• _Activity_
Where does the word "subsection" occur in the material? Copy each line that has it.

==================================================

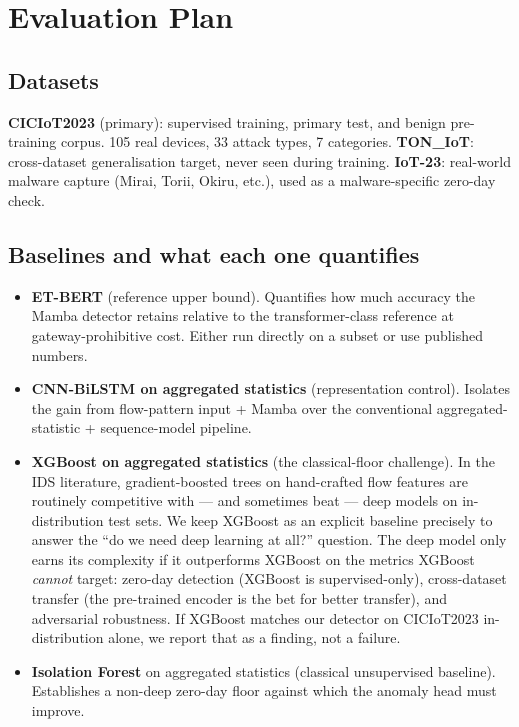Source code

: \documentclass[11pt,a4paper]{article}
\begin{document}
\section{Evaluation Plan}

\subsection{Datasets}
\textbf{CICIoT2023} (primary): supervised training, primary test, and benign pre-training corpus. 105 real devices, 33 attack types, 7 categories. \textbf{TON\_IoT}: cross-dataset generalisation target, never seen during training. \textbf{IoT-23}: real-world malware capture (Mirai, Torii, Okiru, etc.), used as a malware-specific zero-day check.

\subsection{Baselines and what each one quantifies}
\begin{itemize}[leftmargin=*, itemsep=2pt]
  \item \textbf{ET-BERT} (reference upper bound). Quantifies how much accuracy the Mamba detector retains relative to the transformer-class reference at gateway-prohibitive cost. Either run directly on a subset or use published numbers.
  \item \textbf{CNN-BiLSTM on aggregated statistics} (representation control). Isolates the gain from flow-pattern input + Mamba over the conventional aggregated-statistic + sequence-model pipeline.
  \item \textbf{XGBoost on aggregated statistics} (the classical-floor challenge). In the IDS literature, gradient-boosted trees on hand-crafted flow features are routinely competitive with --- and sometimes beat --- deep models on in-distribution test sets. We keep XGBoost as an explicit baseline precisely to answer the ``do we need deep learning at all?'' question. The deep model only earns its complexity if it outperforms XGBoost on the metrics XGBoost \emph{cannot} target: zero-day detection (XGBoost is supervised-only), cross-dataset transfer (the pre-trained encoder is the bet for better transfer), and adversarial robustness. If XGBoost matches our detector on CICIoT2023 in-distribution alone, we report that as a finding, not a failure.
  \item \textbf{Isolation Forest} on aggregated statistics (classical unsupervised baseline). Establishes a non-deep zero-day floor against which the anomaly head must improve.
\end{itemize}
\end{document}
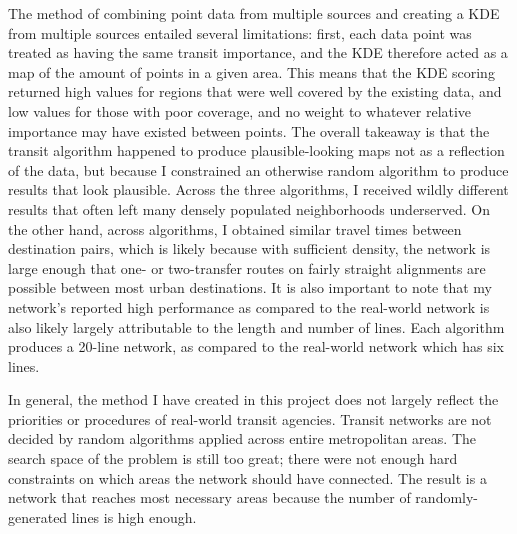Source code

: \documentclass[sigconf,nonacm]{acmart}
\begin{document}
The method of combining point data from multiple sources and creating a KDE from multiple sources entailed several limitations: first, each data point was treated as having the same transit importance, and the KDE therefore acted as a map of the amount of points in a given area. This means that the KDE scoring returned high values for regions that were well covered by the existing data, and low values for those with poor coverage, and no weight to whatever relative importance may have existed between points. The overall takeaway is that the transit algorithm happened to produce plausible-looking maps not as a reflection of the data, but because I constrained an otherwise random algorithm to produce results that look plausible. Across the three algorithms, I received wildly different results that often left many densely populated neighborhoods underserved. On the other hand, across algorithms, I obtained similar travel times between destination pairs, which is likely because with sufficient density, the network is large enough that one- or two-transfer routes on fairly straight alignments are possible between most urban destinations. It is also important to note that my network's reported high performance as compared to the real-world network is also likely largely attributable to the length and number of lines. Each algorithm produces a 20-line network, as compared to the real-world network which has six lines. 

In general, the method I have created in this project does not largely reflect the priorities or procedures of real-world transit agencies. Transit networks are not decided by random algorithms applied across entire metropolitan areas. The search space of the problem is still too great; there were not enough hard constraints on which areas the network should have connected. The result is a network that reaches most necessary areas because the number of randomly-generated lines is high enough. 
\end{document}

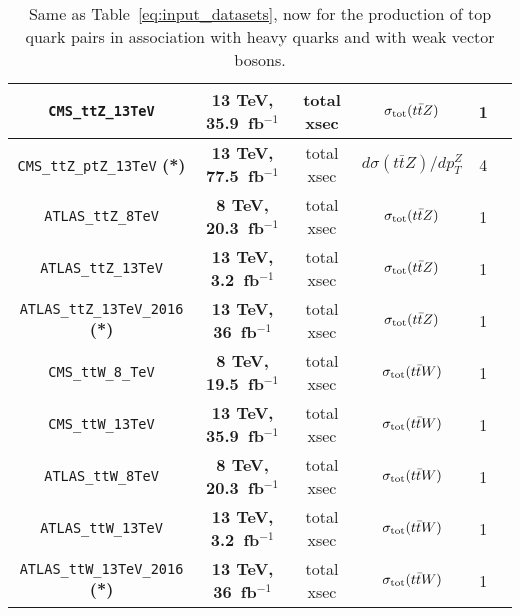 \begin{table}[t]
\begin{tabular}{c|c|c|c|c|c}
   {\tt CMS\_ttZ\_13TeV}  & {\bf 13 TeV, 35.9~fb$^{-1}$ }  & total xsec & $\sigma_{\rm tot}(t\bar{t}Z)$  &  1  &  \cite{Sirunyan:2017uzs}  \\
   \midrule
    {\tt CMS\_ttZ\_ptZ\_13TeV}  {\bf (*)} & {\bf 13 TeV, 77.5~fb$^{-1}$ }  & total xsec & $d\sigma(t\bar{t}Z)/dp_T^Z $  &  4  &  \cite{CMS:2019too}  \\
   \midrule
  {\tt ATLAS\_ttZ\_8TeV}  & {\bf 8 TeV, 20.3~fb$^{-1}$}  & total xsec & $\sigma_{\rm tot}(t\bar{t}Z)$  &  1  &  \cite{Aad:2015eua}  \\
    \midrule
        {\tt ATLAS\_ttZ\_13TeV}  & {\bf 13 TeV, 3.2~fb$^{-1}$}  & total xsec & $\sigma_{\rm tot}(t\bar{t}Z)$  &  1  &  \cite{Aaboud:2016xve}  \\
     \midrule
   {\tt ATLAS\_ttZ\_13TeV\_2016} {\bf (*)} & {\bf 13 TeV, 36~fb$^{-1}$}  & total xsec & $\sigma_{\rm tot}(t\bar{t}Z)$  &  1  &  \cite{Aaboud:2019njj}  \\
  \midrule
  \midrule
    {\tt CMS\_ttW\_8\_TeV}  & {\bf 8 TeV, 19.5~fb$^{-1}$}  & total xsec & $\sigma_{\rm tot}(t\bar{t}W)$  &  1  &  \cite{Khachatryan:2015sha}  \\ \midrule
     {\tt CMS\_ttW\_13TeV}  & {\bf 13 TeV, 35.9~fb$^{-1}$}  & total xsec & $\sigma_{\rm tot}(t\bar{t}W)$  &  1  &  \cite{Sirunyan:2017uzs}  \\
   \midrule
   {\tt ATLAS\_ttW\_8TeV}  & {\bf 8 TeV, 20.3~fb$^{-1}$}  & total xsec & $\sigma_{\rm tot}(t\bar{t}W)$  &  1  &  \cite{Aad:2015eua}  \\
    \midrule
   {\tt ATLAS\_ttW\_13TeV}  & {\bf 13 TeV, 3.2~fb$^{-1}$}  & total xsec & $\sigma_{\rm tot}(t\bar{t}W)$  &  1  &  \cite{Aaboud:2016xve}  \\
     \midrule
   {\tt ATLAS\_ttW\_13TeV\_2016} {\bf (*) } & {\bf 13 TeV, 36~fb$^{-1}$} & total xsec & $\sigma_{\rm tot}(t\bar{t}W)$  &  1  &  \cite{Aaboud:2019njj}  \\
\bottomrule
  \end{tabular}
  \caption{\small Same as Table~\ref{eq:input_datasets}, now for the production
    of top quark pairs in association with
    heavy quarks and with weak vector bosons.
     \label{eq:input_datasets2}
  }
\end{table}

==================================================

• _Written answer_
\subsection{Datasets}
\subsection{Baselines and what each one quantifies}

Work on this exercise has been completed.